1956 turned out to be the crown year which Pietro, the Fondatore, would never witness. A few days after the new year had started he suddenly died of a heart attack. The company was taken over by another family company that did not change the course set out by Pietro.

Zito won the Milan Taranto race in the 75 cc sports class. From the 32 bikes that started only 17 reached the final finish; 12 Ceccatos from which only 9 finished with the first 10 bikes because Laverda got hold of the 4th position. Ghiro finished first in the Giro after winning all stages. In 1957 Fontanelli finished 2nd.

1957 was the last year of long distance racing on public roads, due to deadly accidents in the Mille Miglia car race of that year.

Victories were also reaped in motocross, grass track and hill climbs. In 1960 a new 24 hour world speed record was established on the French Monthléry circuit by Ceccato's racing chief Olindo Fongaro and famous French roadracing champion George Monneret.

Due to a serious drop in motorcycle sales it was decided in 1961 that the production of motorbikes should be discontinued.

The factory stock was large enough to last untill 1963 when the last bikes were sold. Until the mid sixties Ceccato competed in the formula-2 races and in hill climbs competition. Pier Carlo Borri took the Campionata Montagna title in 1965 and 1966. The company had some minor exports to Libya, France and Holland.

Great sales were achieved in Argentina were during a certain period even more Ceccatos were sold than in Italy. Guan Zanella who started as a motorcycle producer in 1957 in Caseros near Buenos Aires used the 100 and 125 cc 2-stroke engines in his own frames. The badge on the tank read Zanella- Ceccato.

Ninty percent was sold in Argentina, the remainder in surrounding countries and even in the USA were the Standard Atlantic Corporation of Miami took up imports in 1961. From that year on Zanella produced the engines themselves, also 50 cc bikes, with the machines and tools taken over from Ceccato.

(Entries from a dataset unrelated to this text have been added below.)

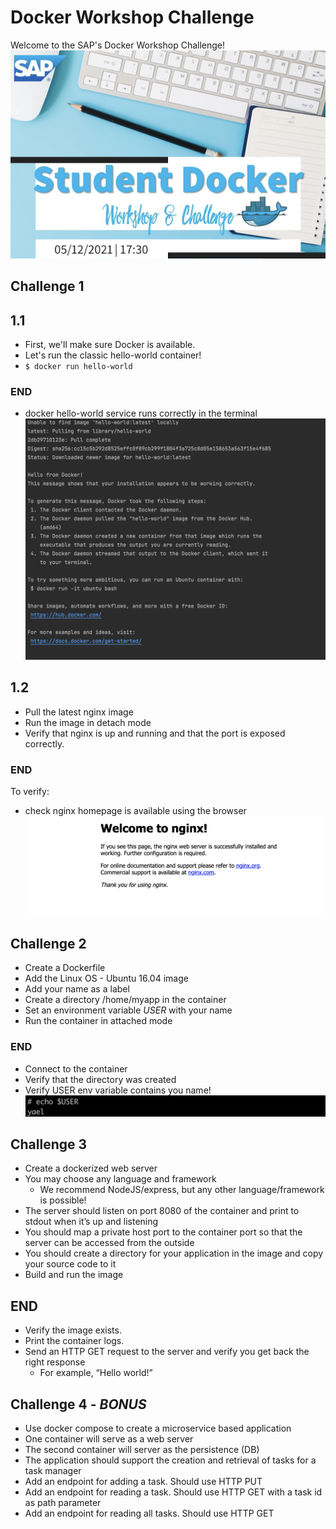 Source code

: # Docker Workshop Challenge #

Welcome to the SAP's Docker Workshop Challenge!
![Alt text](./resources/cover.png "cover")


## Challenge 1 ##
## 1.1
* First, we'll make sure Docker is available.
* Let's run the classic hello-world container!
* `$ docker run hello-world`

### END
* docker hello-world service runs correctly in the terminal
![Alt text](./resources/end_result_1.1.png "hello-world")

## 1.2
* Pull the latest nginx image
* Run the image in detach mode
* Verify that nginx is up and running and that the port is exposed correctly.

### END
To verify:
* check nginx homepage is available using the browser
![Alt text](./resources/end_result_1.2.png "nginx")

## Challenge 2 ##
* Create a Dockerfile
* Add the Linux OS - Ubuntu 16.04 image
* Add your name as a label
* Create a directory /home/myapp in the container
* Set an environment variable *USER* with your name
* Run the container in attached mode

### END
- Connect to the container
- Verify that the directory was created
- Verify USER env variable contains you name!
![Alt text](./resources/end_result_2.png "nginx")
 
## Challenge 3 ##
* Create a dockerized web server
* You may choose any language and framework
  * We recommend NodeJS/express, but any other language/framework is possible!
* The server should listen on port 8080 of the container and print to stdout when it’s up and listening
* You should map a private host port to the container port so that the server can be accessed from the outside
* You should create a directory for your application in the image and copy your source code to it
* Build and run the image

## END
* Verify the image exists.
* Print the container logs.
* Send an HTTP GET request to the server and verify you get back the right response
  * For example, “Hello world!”

## Challenge 4 - *BONUS* ##
* Use docker compose to create a microservice based application
* One container will serve as a web server
* The second container will server as the persistence (DB)
* The application should support the creation and retrieval of tasks for a task manager
* Add an endpoint for adding a task. Should use HTTP PUT 
* Add an endpoint for reading a task. Should use HTTP GET with a task id as path parameter 
* Add an endpoint for reading all tasks. Should use HTTP GET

From the total of 500 Taglioni racers that were built, great numbers were succesfull in Argentina. Also a couple of 125 and 175 cc racers. Races like the Seia Hora, 300 Milas, Premio Alpi were tremendously popular. The Argentine 75 and 100 cc Zanella-Ceccato racers D'arminio, Galelli and Tamburri conquered many victories and championships.

After the smallest racing classes were abolished and Japanes bikes took over many Ceccato racers dissappeared forever. But since the late eighties some people did several barn discoveries in Italy and Argentina as well.